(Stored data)
-- Opening Marker --

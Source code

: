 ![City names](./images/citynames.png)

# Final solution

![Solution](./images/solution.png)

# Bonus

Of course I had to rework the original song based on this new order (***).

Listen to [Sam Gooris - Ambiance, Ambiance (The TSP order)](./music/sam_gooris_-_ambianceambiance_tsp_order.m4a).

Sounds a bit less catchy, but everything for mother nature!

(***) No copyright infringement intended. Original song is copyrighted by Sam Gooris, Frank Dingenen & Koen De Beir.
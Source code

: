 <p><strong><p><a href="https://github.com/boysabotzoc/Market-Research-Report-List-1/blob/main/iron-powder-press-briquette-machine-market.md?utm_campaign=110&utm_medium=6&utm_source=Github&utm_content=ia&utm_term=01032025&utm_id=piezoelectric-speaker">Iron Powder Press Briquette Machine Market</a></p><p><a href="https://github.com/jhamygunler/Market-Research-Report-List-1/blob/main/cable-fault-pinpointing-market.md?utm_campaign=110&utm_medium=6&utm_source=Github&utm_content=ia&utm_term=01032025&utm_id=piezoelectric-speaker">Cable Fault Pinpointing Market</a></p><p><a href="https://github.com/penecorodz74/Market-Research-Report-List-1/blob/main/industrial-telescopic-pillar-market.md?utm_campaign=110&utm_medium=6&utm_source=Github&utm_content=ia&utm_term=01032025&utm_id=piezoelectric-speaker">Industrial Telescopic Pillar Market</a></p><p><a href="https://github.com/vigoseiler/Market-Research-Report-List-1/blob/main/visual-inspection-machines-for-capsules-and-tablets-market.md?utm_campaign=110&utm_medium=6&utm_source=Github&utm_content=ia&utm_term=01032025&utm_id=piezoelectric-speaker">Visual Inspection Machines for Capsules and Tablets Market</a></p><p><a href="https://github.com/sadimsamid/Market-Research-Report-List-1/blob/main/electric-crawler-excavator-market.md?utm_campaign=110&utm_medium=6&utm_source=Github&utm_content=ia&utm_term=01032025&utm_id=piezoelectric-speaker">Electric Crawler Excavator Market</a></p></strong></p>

-- Closing Marker --

Each line of the entries above that contains "images" must be copied into the answer.

: ![City names](./images/citynames.png)
![Solution](./images/solution.png)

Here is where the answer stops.